Was genau steckt nun im Wohnmobil? Die Solaranlage auf dem Dach liefert unter idealen Voraussetzungen eine Leistung von rund 1,5 Kilowatt. Der Überschuss wird in einem 300-Amperestunden-Lithium-Eisenphosphat-Akku gespeichert. Mit dem gewonnenen Strom – soweit er nicht für sonstige Geräte im Wohnmobil nötig ist – wird dann so viel Wasserstoff hergestellt, dass dieser rund zehn Prozent des Erdgasanteils ersetzen kann. Dafür braucht es keine Fabrik, der grüne Wasserstoff kommt aus einer unscheinbaren Box.

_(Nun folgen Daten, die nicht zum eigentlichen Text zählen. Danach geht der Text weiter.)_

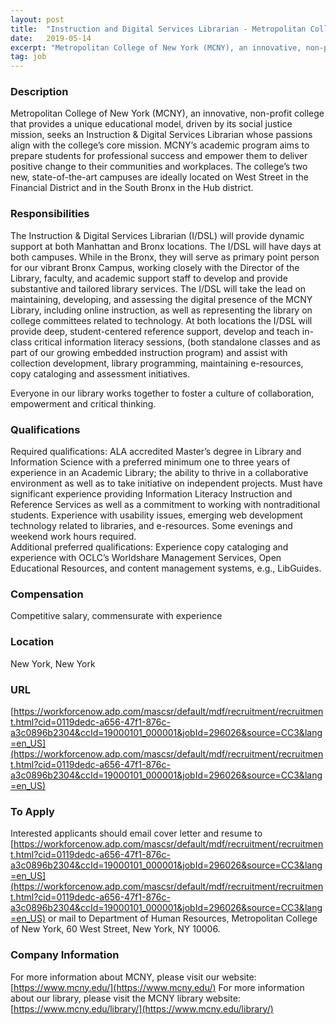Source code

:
 ```yaml
---
layout: post
title:  "Instruction and Digital Services Librarian - Metropolitan College of New York "
date:   2019-05-14
excerpt: "Metropolitan College of New York (MCNY), an innovative, non-profit college that provides a unique educational model, driven by its social justice mission, seeks an Instruction & Digital Services Librarian whose passions align with the college’s core mission. MCNY’s academic program aims to prepare students for professional success and empower them..."
tag: job
---
```


### Description   

Metropolitan College of New York (MCNY), an innovative, non-profit college that provides a unique educational model, driven by its social justice mission, seeks an Instruction & Digital Services Librarian whose passions align with the college’s core mission.  MCNY’s academic program aims to prepare students for professional success and empower them to deliver positive change to their communities and workplaces. The college’s two new, state-of-the-art campuses are ideally located on West Street in the Financial District and in the South Bronx in the Hub district. 


### Responsibilities   


The Instruction & Digital Services Librarian (I/DSL) will provide dynamic support at both Manhattan and Bronx locations. The I/DSL will have days at both campuses. While in the Bronx, they will serve as primary point person for our vibrant Bronx Campus, working closely with the Director of the Library, faculty, and academic support staff to develop and provide substantive and tailored library services. The I/DSL will take the lead on maintaining, developing, and assessing the digital presence of the MCNY Library, including online instruction, as well as representing the library on college committees related to technology. At both locations the I/DSL will provide deep, student-centered reference support, develop and teach in-class critical information literacy sessions, (both standalone classes and as part of our growing embedded instruction program) and assist with collection development, library programming, maintaining e-resources, copy cataloging and assessment initiatives.

Everyone in our library works together to foster a culture of collaboration, empowerment and critical thinking. 



### Qualifications   

Required qualifications:
ALA accredited Master’s degree in Library and Information Science with a preferred minimum one to three years of experience in an Academic Library; the ability to thrive in a collaborative environment as well as to take initiative on  independent projects. Must have significant experience providing Information Literacy Instruction and Reference Services as well as a commitment to working with nontraditional students. Experience with usability issues, emerging web development technology related to libraries, and e-resources. Some evenings and weekend work hours required.  
Additional preferred qualifications: 
Experience copy cataloging and experience with OCLC’s Worldshare Management Services, Open Educational Resources, and content management systems, e.g., LibGuides.  


### Compensation   

Competitive salary, commensurate with experience 


### Location   

New York, New York


### URL   

[https://workforcenow.adp.com/mascsr/default/mdf/recruitment/recruitment.html?cid=0119dedc-a656-47f1-876c-a3c0896b2304&ccId=19000101_000001&jobId=296026&source=CC3&lang=en_US](https://workforcenow.adp.com/mascsr/default/mdf/recruitment/recruitment.html?cid=0119dedc-a656-47f1-876c-a3c0896b2304&ccId=19000101_000001&jobId=296026&source=CC3&lang=en_US)

### To Apply   

Interested applicants should email cover letter and resume to [https://workforcenow.adp.com/mascsr/default/mdf/recruitment/recruitment.html?cid=0119dedc-a656-47f1-876c-a3c0896b2304&ccId=19000101_000001&jobId=296026&source=CC3&lang=en_US](https://workforcenow.adp.com/mascsr/default/mdf/recruitment/recruitment.html?cid=0119dedc-a656-47f1-876c-a3c0896b2304&ccId=19000101_000001&jobId=296026&source=CC3&lang=en_US)
or mail to Department of Human Resources, Metropolitan College of New York, 60 West Street, New York, NY  10006.  



### Company Information   

For more information about MCNY, please visit our website: [https://www.mcny.edu/](https://www.mcny.edu/)
For more information about our library, please visit the MCNY library website:
[https://www.mcny.edu/library/](https://www.mcny.edu/library/)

„Das Projekt soll zeigen, dass mit vorhandenen Mitteln bereits heute Antriebskonzepte realisiert werden können, die der batteriebetriebenen Elektromobilität mit all ihren ungelösten Problemen weit voraus sind“, erklärt der Deutsche. Es ist ein bisschen im Kleinen, was auf Mallorca im Großen immer wieder angekündigt und derzeit geplant wird: die Wasserstofffabrik in Lloseta, die grünen Wasserstoff für Busse und Hotels liefern soll. Oder das mit EU-Geldern finanzierte Forschungszentrum im alten Heizkraftwerk von Alcúdia, wo Lösungen für den klimaneutralen Schiffsverkehr gefunden werden sollen. Genau das seien die Ansätze, die jetzt konsequent vorangetrieben werden müssen, findet Brörmann.
Noch ein weiter Weg
Dass der Weg dorthin noch weit ist, das zeigt der Reisealltag auf Mallorca. Brörmann sagt, seit seinem letzten Besuch vor einem Jahr habe die Blechlawine konventioneller Fahrzeuge auf den Inselstraßen weiter zugenommen. Gastankstellen dagegen gibt es nur zwei, im Gewerbegebiet Son Bugadelles bei Santa Ponça sowie beim Energiekonzern Endesa in Palma. Das Wohnmobil verfüge zwar über eine Reichweite über 450 bis 550 Kilometer. Doch weitere Stationen auf der Insel würden helfen, unnötige Fahrten zu verhindern. Auch wenn diese klimaneutral sind.